**Stored data**
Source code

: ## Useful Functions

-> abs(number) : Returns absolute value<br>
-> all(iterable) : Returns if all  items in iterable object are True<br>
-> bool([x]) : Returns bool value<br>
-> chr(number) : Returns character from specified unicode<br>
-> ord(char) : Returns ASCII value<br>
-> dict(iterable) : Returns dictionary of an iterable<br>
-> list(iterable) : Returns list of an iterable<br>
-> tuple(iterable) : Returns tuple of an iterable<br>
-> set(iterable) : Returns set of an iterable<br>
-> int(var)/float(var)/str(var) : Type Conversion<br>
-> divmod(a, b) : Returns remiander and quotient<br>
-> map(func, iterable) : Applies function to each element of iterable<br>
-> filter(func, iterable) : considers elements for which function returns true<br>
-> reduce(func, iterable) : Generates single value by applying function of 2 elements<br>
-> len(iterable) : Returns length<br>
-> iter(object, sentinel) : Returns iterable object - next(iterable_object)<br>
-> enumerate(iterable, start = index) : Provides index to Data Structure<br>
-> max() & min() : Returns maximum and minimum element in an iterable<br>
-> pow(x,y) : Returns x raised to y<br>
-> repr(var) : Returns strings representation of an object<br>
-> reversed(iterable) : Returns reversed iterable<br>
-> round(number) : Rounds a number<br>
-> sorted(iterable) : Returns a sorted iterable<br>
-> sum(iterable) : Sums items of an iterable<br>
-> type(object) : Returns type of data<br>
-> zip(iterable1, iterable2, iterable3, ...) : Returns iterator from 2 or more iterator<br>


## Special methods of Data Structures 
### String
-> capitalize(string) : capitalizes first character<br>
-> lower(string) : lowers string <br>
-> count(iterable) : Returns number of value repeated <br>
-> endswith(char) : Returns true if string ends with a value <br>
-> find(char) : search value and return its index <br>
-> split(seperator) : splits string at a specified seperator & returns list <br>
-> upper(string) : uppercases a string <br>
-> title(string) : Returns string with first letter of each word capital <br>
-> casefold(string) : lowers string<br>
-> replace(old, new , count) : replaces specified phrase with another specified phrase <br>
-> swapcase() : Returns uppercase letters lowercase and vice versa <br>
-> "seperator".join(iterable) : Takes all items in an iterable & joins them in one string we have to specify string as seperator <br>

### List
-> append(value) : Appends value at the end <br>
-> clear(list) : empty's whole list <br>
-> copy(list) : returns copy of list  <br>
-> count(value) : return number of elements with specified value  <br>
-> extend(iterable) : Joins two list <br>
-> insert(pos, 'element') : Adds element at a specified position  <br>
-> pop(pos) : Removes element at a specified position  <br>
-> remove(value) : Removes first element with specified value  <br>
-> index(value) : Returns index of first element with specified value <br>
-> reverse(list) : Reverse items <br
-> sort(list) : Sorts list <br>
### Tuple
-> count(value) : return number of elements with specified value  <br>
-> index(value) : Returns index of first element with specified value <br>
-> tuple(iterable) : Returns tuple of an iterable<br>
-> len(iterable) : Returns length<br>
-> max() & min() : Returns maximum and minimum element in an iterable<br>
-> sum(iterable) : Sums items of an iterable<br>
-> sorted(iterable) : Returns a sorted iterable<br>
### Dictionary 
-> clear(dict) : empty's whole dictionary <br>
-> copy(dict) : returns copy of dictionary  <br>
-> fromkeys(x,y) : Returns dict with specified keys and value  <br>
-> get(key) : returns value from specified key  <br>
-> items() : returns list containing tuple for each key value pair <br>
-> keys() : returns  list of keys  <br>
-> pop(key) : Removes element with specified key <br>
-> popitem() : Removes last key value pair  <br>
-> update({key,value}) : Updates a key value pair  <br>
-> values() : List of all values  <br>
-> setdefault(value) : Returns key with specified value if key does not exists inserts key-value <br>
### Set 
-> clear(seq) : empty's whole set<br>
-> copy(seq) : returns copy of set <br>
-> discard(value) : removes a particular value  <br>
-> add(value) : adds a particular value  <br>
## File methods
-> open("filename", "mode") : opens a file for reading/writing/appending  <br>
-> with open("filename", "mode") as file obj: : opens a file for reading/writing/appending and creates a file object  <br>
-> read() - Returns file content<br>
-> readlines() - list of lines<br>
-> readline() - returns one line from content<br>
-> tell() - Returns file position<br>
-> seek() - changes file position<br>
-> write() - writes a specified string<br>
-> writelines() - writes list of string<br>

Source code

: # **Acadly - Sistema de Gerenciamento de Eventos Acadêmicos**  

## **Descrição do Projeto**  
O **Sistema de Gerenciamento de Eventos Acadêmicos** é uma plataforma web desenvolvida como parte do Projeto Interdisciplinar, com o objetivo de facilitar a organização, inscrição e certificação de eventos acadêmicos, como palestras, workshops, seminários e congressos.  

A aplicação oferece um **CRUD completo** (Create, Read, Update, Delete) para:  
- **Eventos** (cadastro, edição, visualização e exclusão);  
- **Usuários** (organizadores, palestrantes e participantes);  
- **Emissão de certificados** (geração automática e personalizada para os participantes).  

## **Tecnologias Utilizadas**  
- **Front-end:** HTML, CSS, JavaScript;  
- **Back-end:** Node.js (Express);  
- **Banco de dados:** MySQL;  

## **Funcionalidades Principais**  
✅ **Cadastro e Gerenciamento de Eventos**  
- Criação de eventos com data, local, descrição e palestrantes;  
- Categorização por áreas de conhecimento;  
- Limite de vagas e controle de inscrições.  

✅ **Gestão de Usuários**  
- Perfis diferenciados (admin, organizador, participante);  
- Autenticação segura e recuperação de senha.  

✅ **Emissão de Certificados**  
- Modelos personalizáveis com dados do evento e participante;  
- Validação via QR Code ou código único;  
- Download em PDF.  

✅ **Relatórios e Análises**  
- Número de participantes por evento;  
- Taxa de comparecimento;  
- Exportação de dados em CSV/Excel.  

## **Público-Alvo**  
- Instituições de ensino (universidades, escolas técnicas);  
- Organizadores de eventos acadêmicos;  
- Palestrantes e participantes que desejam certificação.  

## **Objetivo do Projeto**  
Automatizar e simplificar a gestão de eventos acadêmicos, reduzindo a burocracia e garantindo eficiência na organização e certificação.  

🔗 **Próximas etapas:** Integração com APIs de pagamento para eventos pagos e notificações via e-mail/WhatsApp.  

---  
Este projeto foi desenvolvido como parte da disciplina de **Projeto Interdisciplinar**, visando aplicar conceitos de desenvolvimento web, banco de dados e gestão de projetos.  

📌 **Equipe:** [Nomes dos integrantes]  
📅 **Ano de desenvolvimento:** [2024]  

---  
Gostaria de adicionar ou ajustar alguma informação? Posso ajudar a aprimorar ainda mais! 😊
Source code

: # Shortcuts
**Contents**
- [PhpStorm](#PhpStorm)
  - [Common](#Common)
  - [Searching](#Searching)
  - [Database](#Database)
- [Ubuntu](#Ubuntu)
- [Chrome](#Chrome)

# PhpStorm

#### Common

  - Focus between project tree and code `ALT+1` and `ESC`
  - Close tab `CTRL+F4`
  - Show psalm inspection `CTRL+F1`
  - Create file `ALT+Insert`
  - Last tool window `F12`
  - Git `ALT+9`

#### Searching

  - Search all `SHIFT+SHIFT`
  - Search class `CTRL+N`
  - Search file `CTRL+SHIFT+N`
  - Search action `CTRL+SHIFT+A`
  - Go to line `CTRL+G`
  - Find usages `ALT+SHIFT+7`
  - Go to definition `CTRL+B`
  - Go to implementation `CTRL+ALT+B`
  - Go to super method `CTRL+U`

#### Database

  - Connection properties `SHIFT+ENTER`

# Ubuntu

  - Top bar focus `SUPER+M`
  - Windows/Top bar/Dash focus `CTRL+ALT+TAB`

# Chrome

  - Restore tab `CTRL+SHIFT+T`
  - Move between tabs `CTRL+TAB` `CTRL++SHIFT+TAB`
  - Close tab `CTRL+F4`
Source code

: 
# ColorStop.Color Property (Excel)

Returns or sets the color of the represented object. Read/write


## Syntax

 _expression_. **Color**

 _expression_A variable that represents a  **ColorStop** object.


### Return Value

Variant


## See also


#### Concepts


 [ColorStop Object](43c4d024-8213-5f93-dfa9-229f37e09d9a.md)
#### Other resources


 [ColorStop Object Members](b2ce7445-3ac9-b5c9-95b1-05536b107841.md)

**Exercise brief**
Search the entries for the word "lowers", then list each line that holds it.

**The completed task**
-> lower(string) : lowers string <br>
-> casefold(string) : lowers string<br>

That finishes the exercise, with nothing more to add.